- The problem: Exact transcription, pictures omitted: begin at the top line of the records below and end with the line bearing "I find the perspectives".

- Records shown:
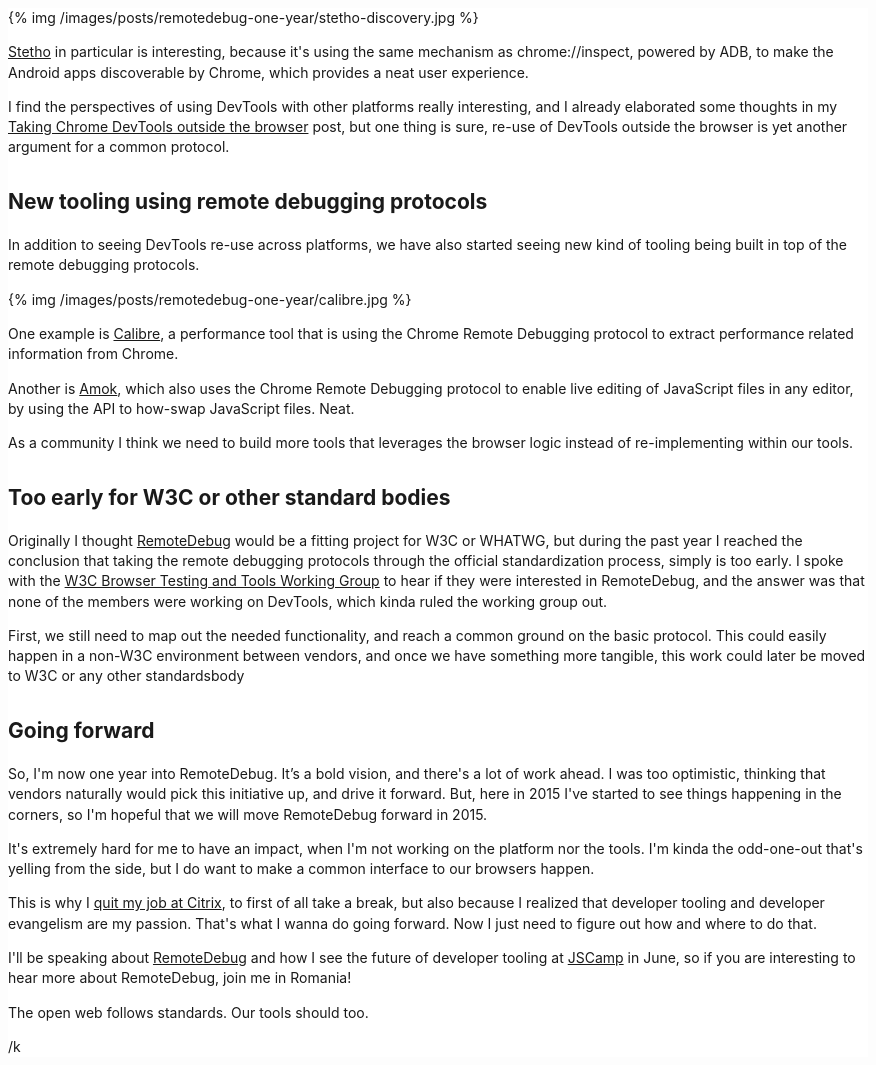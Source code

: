 {% img /images/posts/remotedebug-one-year/stetho-discovery.jpg %}

[Stetho](http://facebook.github.io/stetho/) in particular is interesting, because it's using the same mechanism as chrome://inspect, powered by ADB, to make the Android apps discoverable by Chrome, which provides a neat user experience.

I find the perspectives of using DevTools with other platforms really interesting, and I already elaborated some thoughts in my [Taking Chrome DevTools outside the browser](https://kenneth.io/blog/2014/12/28/taking-chrome-devtools-outside-the-browser/) post, but one thing is sure, re-use of DevTools outside the browser is yet another argument for a common protocol.

## New tooling using remote debugging protocols

In addition to seeing DevTools re-use across platforms, we have also started seeing new kind of tooling being built in top of the remote debugging protocols. 

{% img /images/posts/remotedebug-one-year/calibre.jpg %}

One example is [Calibre](https://calibreapp.com/), a performance tool that is using the Chrome Remote Debugging protocol to extract performance related information from Chrome. 

Another is [Amok](http://caspervonb.com/javascript/tools/live-edit-javascript-amok/), which also uses the Chrome Remote Debugging protocol to enable live editing of JavaScript files in any editor, by using the API to how-swap JavaScript files. Neat.

As a community I think we need to build more tools that leverages the browser logic instead of re-implementing within our tools.

## Too early for W3C or other standard bodies

Originally I thought [RemoteDebug](http://remotedebug.org/) would be a fitting project for W3C or WHATWG, but during the past year I reached the conclusion that taking the remote debugging protocols through the official standardization process, simply is too early. I spoke with the [W3C Browser Testing and Tools Working Group](http://www.w3.org/2011/08/browser-testing-charter.html) to hear if they were interested in RemoteDebug, and the answer was that none of the members were working on DevTools, which kinda ruled the working group out.

First, we still need to map out the needed functionality, and reach a common ground on the basic protocol. This could easily happen in a non-W3C environment between vendors, and once we have something more tangible, this work could later be moved to W3C or any other standardsbody

## Going forward

So, I'm now one year into RemoteDebug. It’s a bold vision, and there's a lot of work ahead. I was too optimistic, thinking that vendors naturally would pick this initiative up, and drive it forward. But, here in 2015 I've started to see things happening in the corners, so I'm hopeful that we will move RemoteDebug forward in 2015.

It's extremely hard for me to have an impact, when I'm not working on the platform nor the tools. I'm kinda the odd-one-out that's yelling from the side, but I do want to make a common interface to our browsers happen. 

This is why I [quit my job at Citrix](https://kenneth.io/blog/2014/12/12/leaving-citrix-time-for-a-break/), to first of all take a break, but also because I realized that developer tooling and developer evangelism are my passion. That's what I wanna do going forward. Now I just need to figure out how and where to do that.

I'll be speaking about [RemoteDebug](http://remotedebug.org/) and how I see the future of developer tooling at [JSCamp](www.jscamp.ro) in June, so if you are interesting to hear more about RemoteDebug, join me in Romania!

The open web follows standards. Our tools should too.

/k
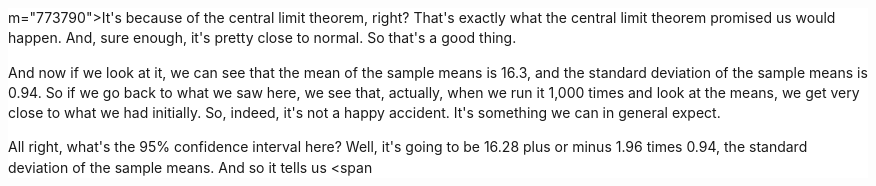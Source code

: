   m="773790">It's</span> <span m="774290">because</span> <span
  m="774590">of</span> <span m="774635">the</span> <span
  m="774680">central</span> <span m="775070">limit</span> <span
  m="775370">theorem,</span> <span m="775730">right?</span> <span
  m="776750">That's</span> <span m="776990">exactly</span> <span
  m="777560">what</span> <span m="777710">the</span> <span
  m="777800">central</span> <span m="778280">limit</span> <span
  m="778550">theorem</span> <span m="779420">promised</span> <span
  m="780020">us</span> <span m="780200">would</span> <span
  m="780350">happen.</span> <span m="781610">And,</span> <span
  m="781850">sure</span> <span m="782180">enough,</span> <span
  m="782840">it's</span> <span m="783290">pretty</span> <span
  m="783560">close</span> <span m="783920">to</span> <span
  m="784670">normal.</span> <span m="786530">So</span> <span
  m="786580">that's</span> <span m="786910">a</span> <span
  m="786970">good</span> <span m="787180">thing.</span></p><p><span
  m="792910">And</span> <span m="793030">now</span> <span m="793360">if</span>
  <span m="793510">we</span> <span m="793630">look</span> <span
  m="793870">at</span> <span m="794050">it,</span> <span m="795110">we</span>
  <span m="795130">can</span> <span m="795310">see</span> <span
  m="795520">that</span> <span m="795670">the</span> <span
  m="795760">mean</span> <span m="796090">of</span> <span m="796180">the</span>
  <span m="796270">sample</span> <span m="796780">means</span> <span
  m="797140">is</span> <span m="797260">16.3,</span> <span m="800700">and</span>
  <span m="800820">the</span> <span m="800940">standard</span> <span
  m="801360">deviation</span> <span m="801990">of</span> <span
  m="802050">the</span> <span m="802140">sample</span> <span
  m="802590">means</span> <span m="803040">is</span> <span
  m="803460">0.94.</span> <span m="808630">So</span> <span m="809260">if</span>
  <span m="809440">we</span> <span m="809590">go</span> <span
  m="809800">back</span> <span m="813520">to</span> <span m="813670">what</span>
  <span m="813820">we</span> <span m="813970">saw</span> <span
  m="814330">here,</span> <span m="815350">we</span> <span m="815500">see</span>
  <span m="815740">that,</span> <span m="816190">actually,</span> <span
  m="817600">when</span> <span m="817750">we</span> <span m="817870">run</span>
  <span m="818050">it</span> <span m="818150">1,000</span> <span
  m="818800">times</span> <span m="819250">and</span> <span
  m="819370">look</span> <span m="819550">at</span> <span m="819670">the</span>
  <span m="819760">means,</span> <span m="822580">we</span> <span
  m="822730">get</span> <span m="822940">very</span> <span
  m="823420">close</span> <span m="824770">to</span> <span
  m="824920">what</span> <span m="825040">we</span> <span m="825820">had</span>
  <span m="826030">initially.</span> <span m="827740">So,</span> <span
  m="827950">indeed,</span> <span m="828370">it's</span> <span
  m="828940">not</span> <span m="829300">a</span> <span m="829360">happy</span>
  <span m="829810">accident.</span> <span m="831290">It's</span> <span
  m="831820">something</span> <span m="832240">we</span> <span
  m="832990">can</span> <span m="833140">in</span> <span
  m="833485">general</span> <span m="833830">expect.</span></p><p><span
  m="838310">All</span> <span m="838400">right,</span> <span
  m="838530">what's</span> <span m="838770">the</span> <span
  m="838890">95%</span> <span m="840000">confidence</span> <span
  m="840750">interval</span> <span m="841140">here?</span> <span
  m="843480">Well,</span> <span m="843780">it's</span> <span
  m="843960">going</span> <span m="844110">to</span> <span m="844200">be</span>
  <span m="844380">16.28</span> <span m="846060">plus</span> <span
  m="846430">or</span> <span m="846540">minus</span> <span
  m="846960">1.96</span> <span m="848730">times</span> <span
  m="849150">0.94,</span> <span m="851640">the</span> <span
  m="851760">standard</span> <span m="852240">deviation</span> <span
  m="852930">of</span> <span m="853020">the</span> <span
  m="853110">sample</span> <span m="853560">means.</span> <span
  m="854940">And</span> <span m="855090">so</span> <span m="855270">it</span>
  <span m="855330">tells</span> <span m="855630">us</span> <span
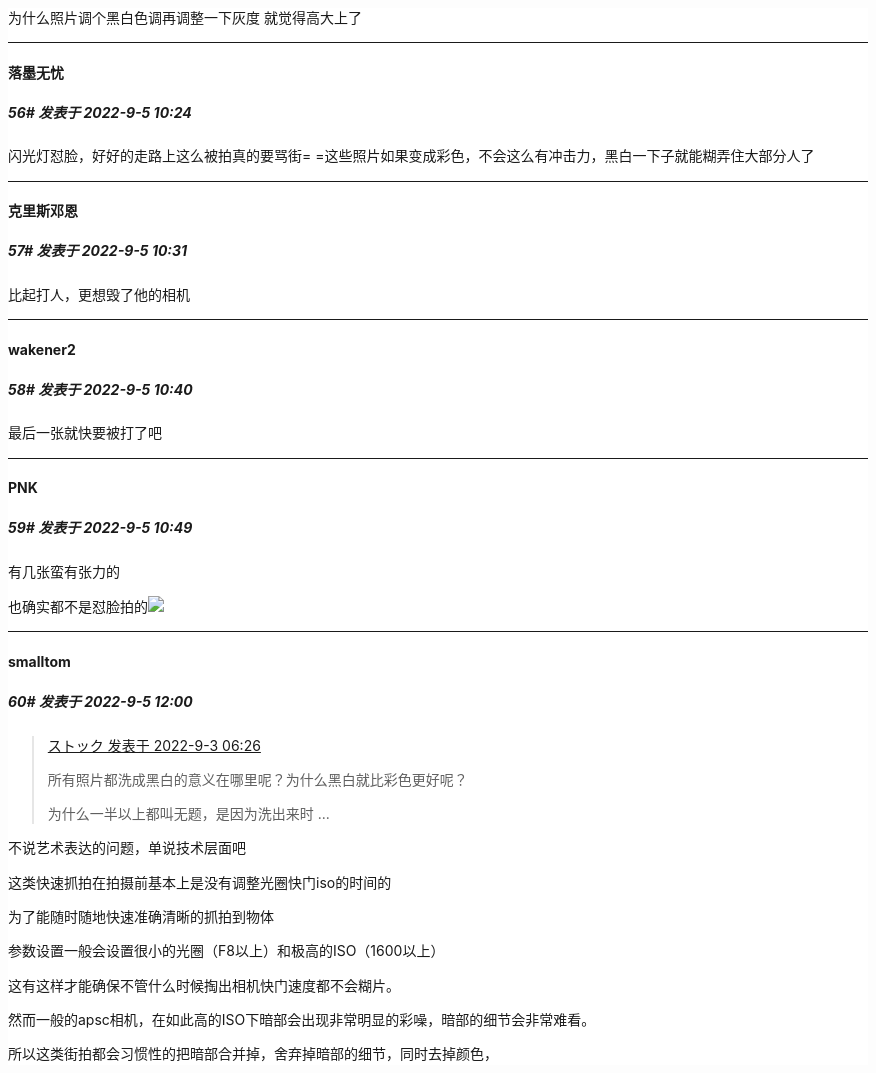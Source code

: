 为什么照片调个黑白色调再调整一下灰度 就觉得高大上了

*****

####  落墨无忧  
##### 56#       发表于 2022-9-5 10:24

闪光灯怼脸，好好的走路上这么被拍真的要骂街= =这些照片如果变成彩色，不会这么有冲击力，黑白一下子就能糊弄住大部分人了

*****

####  克里斯邓恩  
##### 57#       发表于 2022-9-5 10:31

比起打人，更想毁了他的相机

*****

####  wakener2  
##### 58#       发表于 2022-9-5 10:40

最后一张就快要被打了吧

*****

####  PNK  
##### 59#       发表于 2022-9-5 10:49

有几张蛮有张力的

也确实都不是怼脸拍的<img src="https://static.saraba1st.com/image/smiley/face2017/067.png" referrerpolicy="no-referrer">

*****

####  smalltom  
##### 60#       发表于 2022-9-5 12:00

<blockquote><a href="httphttps://bbs.saraba1st.com/2b/forum.php?mod=redirect&amp;goto=findpost&amp;pid=57322375&amp;ptid=2090430" target="_blank">ストック 发表于 2022-9-3 06:26</a>

所有照片都洗成黑白的意义在哪里呢？为什么黑白就比彩色更好呢？

为什么一半以上都叫无题，是因为洗出来时 ...</blockquote>
不说艺术表达的问题，单说技术层面吧

这类快速抓拍在拍摄前基本上是没有调整光圈快门iso的时间的

为了能随时随地快速准确清晰的抓拍到物体

参数设置一般会设置很小的光圈（F8以上）和极高的ISO（1600以上）

这有这样才能确保不管什么时候掏出相机快门速度都不会糊片。

然而一般的apsc相机，在如此高的ISO下暗部会出现非常明显的彩噪，暗部的细节会非常难看。

所以这类街拍都会习惯性的把暗部合并掉，舍弃掉暗部的细节，同时去掉颜色，
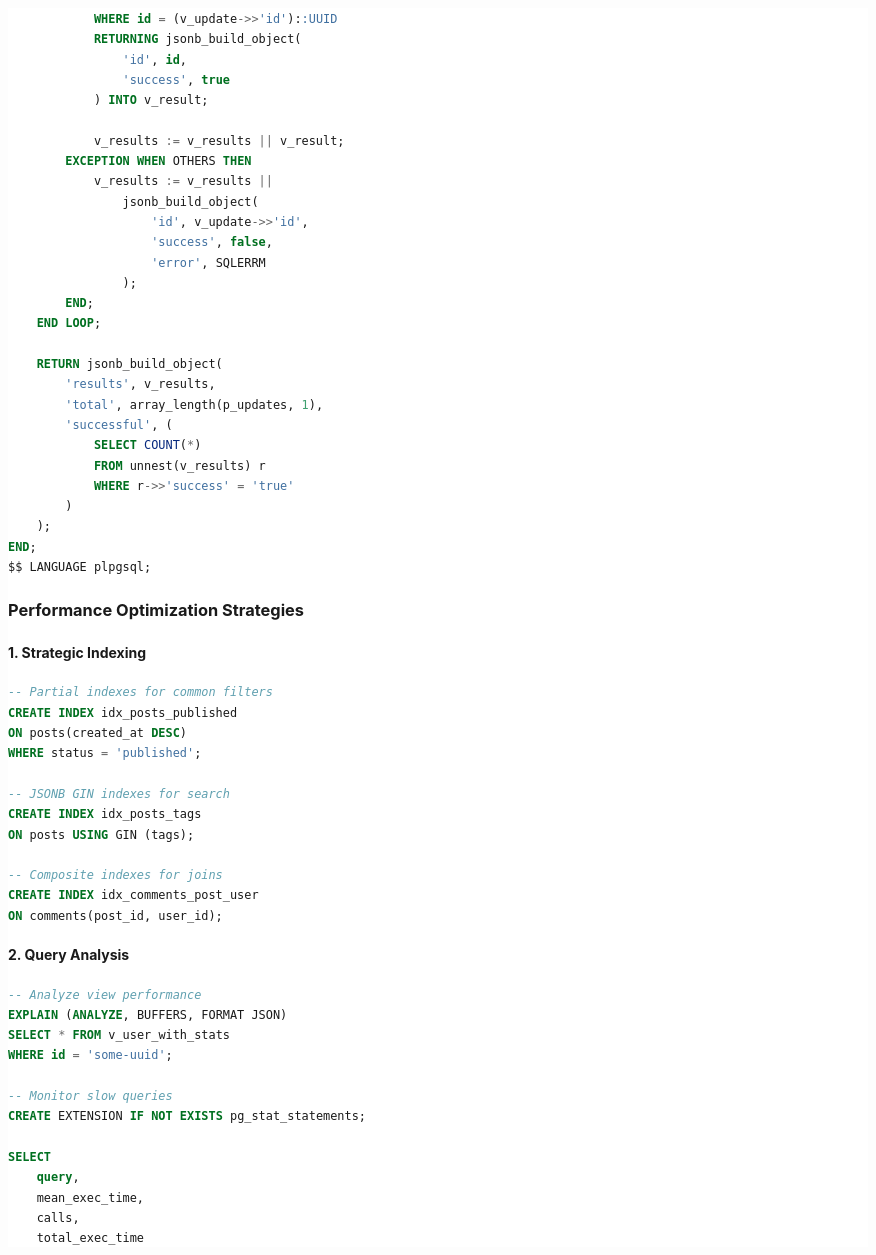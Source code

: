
 ```sql
            WHERE id = (v_update->>'id')::UUID
            RETURNING jsonb_build_object(
                'id', id,
                'success', true
            ) INTO v_result;

            v_results := v_results || v_result;
        EXCEPTION WHEN OTHERS THEN
            v_results := v_results ||
                jsonb_build_object(
                    'id', v_update->>'id',
                    'success', false,
                    'error', SQLERRM
                );
        END;
    END LOOP;

    RETURN jsonb_build_object(
        'results', v_results,
        'total', array_length(p_updates, 1),
        'successful', (
            SELECT COUNT(*)
            FROM unnest(v_results) r
            WHERE r->>'success' = 'true'
        )
    );
END;
$$ LANGUAGE plpgsql;
```

### Performance Optimization Strategies

#### 1. Strategic Indexing
```sql
-- Partial indexes for common filters
CREATE INDEX idx_posts_published
ON posts(created_at DESC)
WHERE status = 'published';

-- JSONB GIN indexes for search
CREATE INDEX idx_posts_tags
ON posts USING GIN (tags);

-- Composite indexes for joins
CREATE INDEX idx_comments_post_user
ON comments(post_id, user_id);
```

#### 2. Query Analysis
```sql
-- Analyze view performance
EXPLAIN (ANALYZE, BUFFERS, FORMAT JSON)
SELECT * FROM v_user_with_stats
WHERE id = 'some-uuid';

-- Monitor slow queries
CREATE EXTENSION IF NOT EXISTS pg_stat_statements;

SELECT
    query,
    mean_exec_time,
    calls,
    total_exec_time
```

- Task response:
Source code

: {% img /images/posts/remotedebug-one-year/stetho-discovery.jpg %}

[Stetho](http://facebook.github.io/stetho/) in particular is interesting, because it's using the same mechanism as chrome://inspect, powered by ADB, to make the Android apps discoverable by Chrome, which provides a neat user experience.

I find the perspectives of using DevTools with other platforms really interesting, and I already elaborated some thoughts in my [Taking Chrome DevTools outside the browser](https://kenneth.io/blog/2014/12/28/taking-chrome-devtools-outside-the-browser/) post, but one thing is sure, re-use of DevTools outside the browser is yet another argument for a common protocol.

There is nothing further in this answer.